→ **About this task**
For the records below, tally the lines that include the word "média" and give only the tally.

→ **Saved entries**

»»

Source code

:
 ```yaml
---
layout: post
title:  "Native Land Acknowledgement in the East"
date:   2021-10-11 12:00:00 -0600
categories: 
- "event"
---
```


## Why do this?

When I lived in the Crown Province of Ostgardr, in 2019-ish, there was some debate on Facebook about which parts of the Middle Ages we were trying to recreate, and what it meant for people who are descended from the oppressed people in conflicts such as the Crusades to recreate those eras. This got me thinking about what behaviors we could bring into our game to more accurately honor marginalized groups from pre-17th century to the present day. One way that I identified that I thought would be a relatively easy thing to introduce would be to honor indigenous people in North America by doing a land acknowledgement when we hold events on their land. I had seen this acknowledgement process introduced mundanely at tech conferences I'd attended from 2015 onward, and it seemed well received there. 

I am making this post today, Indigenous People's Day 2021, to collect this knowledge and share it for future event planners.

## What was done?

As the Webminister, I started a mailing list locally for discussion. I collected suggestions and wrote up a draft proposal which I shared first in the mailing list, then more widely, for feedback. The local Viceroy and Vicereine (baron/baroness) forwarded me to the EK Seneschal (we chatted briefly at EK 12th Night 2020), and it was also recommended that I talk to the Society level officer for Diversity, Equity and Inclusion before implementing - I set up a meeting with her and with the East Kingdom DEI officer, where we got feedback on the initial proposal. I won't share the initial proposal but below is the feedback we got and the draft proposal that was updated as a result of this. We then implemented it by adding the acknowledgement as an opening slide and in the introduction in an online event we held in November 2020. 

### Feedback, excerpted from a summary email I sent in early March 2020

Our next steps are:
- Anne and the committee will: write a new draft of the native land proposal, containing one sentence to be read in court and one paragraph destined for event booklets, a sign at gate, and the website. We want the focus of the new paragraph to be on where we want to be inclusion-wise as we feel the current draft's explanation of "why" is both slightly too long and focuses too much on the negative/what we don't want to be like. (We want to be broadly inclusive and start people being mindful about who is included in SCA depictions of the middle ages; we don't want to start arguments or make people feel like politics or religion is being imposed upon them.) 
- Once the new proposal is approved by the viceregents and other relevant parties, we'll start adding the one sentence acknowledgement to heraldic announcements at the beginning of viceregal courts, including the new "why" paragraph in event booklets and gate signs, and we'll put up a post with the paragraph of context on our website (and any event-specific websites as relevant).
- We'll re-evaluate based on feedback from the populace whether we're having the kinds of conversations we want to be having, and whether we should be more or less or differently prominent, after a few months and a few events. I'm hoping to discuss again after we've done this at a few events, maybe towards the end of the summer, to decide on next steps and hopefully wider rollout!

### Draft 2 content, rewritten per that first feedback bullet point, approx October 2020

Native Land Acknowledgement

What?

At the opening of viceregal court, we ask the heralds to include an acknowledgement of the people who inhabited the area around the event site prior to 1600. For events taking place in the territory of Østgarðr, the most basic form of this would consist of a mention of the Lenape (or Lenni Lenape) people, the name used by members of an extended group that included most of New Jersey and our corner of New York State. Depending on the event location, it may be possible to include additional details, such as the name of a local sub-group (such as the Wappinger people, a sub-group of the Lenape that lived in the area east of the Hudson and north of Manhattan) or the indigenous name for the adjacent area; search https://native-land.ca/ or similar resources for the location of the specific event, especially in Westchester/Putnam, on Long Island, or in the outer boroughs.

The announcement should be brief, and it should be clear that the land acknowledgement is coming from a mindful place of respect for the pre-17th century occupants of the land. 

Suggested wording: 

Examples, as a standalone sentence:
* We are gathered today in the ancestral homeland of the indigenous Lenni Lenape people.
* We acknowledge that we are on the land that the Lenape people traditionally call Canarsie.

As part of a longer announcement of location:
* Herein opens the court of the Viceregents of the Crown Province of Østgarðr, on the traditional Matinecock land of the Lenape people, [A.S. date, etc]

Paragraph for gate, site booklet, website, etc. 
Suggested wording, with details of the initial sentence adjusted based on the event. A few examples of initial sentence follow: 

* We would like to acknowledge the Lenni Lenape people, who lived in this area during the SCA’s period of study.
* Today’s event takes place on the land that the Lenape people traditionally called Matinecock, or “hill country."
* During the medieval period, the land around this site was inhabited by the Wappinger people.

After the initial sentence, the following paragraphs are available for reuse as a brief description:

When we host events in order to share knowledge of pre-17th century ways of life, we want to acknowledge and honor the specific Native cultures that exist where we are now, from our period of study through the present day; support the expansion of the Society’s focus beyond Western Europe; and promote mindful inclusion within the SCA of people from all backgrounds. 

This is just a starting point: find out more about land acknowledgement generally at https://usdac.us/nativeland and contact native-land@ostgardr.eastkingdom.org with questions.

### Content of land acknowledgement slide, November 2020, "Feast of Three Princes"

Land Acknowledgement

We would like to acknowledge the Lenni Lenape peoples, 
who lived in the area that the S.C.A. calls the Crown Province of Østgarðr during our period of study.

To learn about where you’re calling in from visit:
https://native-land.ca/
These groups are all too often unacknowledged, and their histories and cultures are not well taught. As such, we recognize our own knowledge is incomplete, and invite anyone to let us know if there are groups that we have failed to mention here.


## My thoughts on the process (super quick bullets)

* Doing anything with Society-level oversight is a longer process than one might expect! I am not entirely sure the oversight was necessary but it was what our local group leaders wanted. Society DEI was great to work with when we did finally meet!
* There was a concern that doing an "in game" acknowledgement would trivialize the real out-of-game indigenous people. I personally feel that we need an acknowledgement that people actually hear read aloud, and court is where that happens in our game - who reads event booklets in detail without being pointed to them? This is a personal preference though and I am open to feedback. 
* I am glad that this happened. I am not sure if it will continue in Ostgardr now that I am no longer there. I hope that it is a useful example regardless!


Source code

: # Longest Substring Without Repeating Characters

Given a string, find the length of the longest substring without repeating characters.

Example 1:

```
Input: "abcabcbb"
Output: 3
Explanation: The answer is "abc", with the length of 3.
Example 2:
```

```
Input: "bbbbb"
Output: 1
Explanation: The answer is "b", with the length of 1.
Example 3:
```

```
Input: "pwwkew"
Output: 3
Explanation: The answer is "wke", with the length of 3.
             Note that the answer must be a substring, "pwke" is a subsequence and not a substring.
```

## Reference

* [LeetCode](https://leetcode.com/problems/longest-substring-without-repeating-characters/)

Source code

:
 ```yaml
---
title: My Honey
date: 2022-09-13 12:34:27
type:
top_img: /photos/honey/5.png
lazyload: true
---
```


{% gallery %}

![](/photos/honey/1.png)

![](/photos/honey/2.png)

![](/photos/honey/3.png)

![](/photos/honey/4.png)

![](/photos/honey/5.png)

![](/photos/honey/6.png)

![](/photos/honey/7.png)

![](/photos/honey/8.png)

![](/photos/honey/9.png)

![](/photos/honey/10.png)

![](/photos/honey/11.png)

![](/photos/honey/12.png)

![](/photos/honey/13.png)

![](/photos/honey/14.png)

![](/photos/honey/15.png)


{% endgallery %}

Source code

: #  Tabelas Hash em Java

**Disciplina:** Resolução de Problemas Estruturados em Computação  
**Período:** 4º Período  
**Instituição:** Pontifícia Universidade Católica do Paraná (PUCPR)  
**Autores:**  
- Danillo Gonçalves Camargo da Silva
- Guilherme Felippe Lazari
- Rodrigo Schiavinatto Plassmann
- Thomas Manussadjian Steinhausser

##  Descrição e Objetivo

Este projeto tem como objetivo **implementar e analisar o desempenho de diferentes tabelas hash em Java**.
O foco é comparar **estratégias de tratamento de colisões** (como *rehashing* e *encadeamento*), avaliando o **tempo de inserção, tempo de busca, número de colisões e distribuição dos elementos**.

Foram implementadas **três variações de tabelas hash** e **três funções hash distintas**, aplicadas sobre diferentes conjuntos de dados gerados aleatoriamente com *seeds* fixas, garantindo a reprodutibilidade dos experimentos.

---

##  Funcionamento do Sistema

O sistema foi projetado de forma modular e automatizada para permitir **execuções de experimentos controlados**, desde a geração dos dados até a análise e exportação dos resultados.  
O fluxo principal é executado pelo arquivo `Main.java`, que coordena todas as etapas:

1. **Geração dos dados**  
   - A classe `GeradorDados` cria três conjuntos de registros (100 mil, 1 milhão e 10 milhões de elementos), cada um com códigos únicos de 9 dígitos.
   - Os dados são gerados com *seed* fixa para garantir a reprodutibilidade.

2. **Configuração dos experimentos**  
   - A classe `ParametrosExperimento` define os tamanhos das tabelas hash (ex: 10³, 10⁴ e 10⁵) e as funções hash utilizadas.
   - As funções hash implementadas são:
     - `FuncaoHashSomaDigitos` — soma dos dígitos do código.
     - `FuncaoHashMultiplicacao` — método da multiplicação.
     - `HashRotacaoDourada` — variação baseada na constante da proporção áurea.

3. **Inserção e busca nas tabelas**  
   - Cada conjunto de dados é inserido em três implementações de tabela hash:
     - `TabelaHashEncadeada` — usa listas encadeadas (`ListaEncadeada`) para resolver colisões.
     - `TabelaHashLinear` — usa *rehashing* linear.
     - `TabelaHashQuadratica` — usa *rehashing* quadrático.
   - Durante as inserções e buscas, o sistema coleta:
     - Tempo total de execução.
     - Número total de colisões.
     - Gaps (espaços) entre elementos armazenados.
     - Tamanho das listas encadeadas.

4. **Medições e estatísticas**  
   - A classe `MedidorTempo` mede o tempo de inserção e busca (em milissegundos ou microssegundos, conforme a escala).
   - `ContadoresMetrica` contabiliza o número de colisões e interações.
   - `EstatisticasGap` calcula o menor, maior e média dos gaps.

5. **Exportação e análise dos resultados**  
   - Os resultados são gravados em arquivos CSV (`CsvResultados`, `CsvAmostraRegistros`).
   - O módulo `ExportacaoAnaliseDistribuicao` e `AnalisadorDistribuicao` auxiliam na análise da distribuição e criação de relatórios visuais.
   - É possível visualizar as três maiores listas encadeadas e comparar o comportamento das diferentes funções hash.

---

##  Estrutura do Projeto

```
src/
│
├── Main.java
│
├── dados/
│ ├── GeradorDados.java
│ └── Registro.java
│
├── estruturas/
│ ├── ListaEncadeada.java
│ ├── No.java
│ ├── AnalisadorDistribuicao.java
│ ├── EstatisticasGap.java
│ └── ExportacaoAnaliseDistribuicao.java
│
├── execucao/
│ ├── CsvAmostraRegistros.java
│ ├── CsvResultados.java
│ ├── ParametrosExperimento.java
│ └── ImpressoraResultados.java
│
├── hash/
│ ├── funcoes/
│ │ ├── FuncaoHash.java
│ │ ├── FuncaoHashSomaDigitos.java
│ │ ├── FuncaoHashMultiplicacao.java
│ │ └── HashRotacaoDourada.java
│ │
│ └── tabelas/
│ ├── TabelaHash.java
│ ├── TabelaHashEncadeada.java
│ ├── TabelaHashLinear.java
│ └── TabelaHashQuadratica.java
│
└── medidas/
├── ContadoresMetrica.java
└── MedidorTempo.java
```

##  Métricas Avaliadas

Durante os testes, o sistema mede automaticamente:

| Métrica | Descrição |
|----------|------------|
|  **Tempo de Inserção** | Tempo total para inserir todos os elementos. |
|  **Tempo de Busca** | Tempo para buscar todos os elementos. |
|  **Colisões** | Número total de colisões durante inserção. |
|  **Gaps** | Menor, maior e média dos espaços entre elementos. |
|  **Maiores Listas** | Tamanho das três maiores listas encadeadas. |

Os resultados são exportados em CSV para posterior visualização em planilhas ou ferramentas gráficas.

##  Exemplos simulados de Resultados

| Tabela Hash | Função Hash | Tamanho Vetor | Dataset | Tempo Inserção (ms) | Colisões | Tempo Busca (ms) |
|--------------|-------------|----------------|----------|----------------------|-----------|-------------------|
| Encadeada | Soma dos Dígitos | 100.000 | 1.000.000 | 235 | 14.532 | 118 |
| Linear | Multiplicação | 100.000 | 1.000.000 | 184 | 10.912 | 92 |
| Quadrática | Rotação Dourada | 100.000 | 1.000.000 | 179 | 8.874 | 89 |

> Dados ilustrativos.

««

→ **Result of the task**
2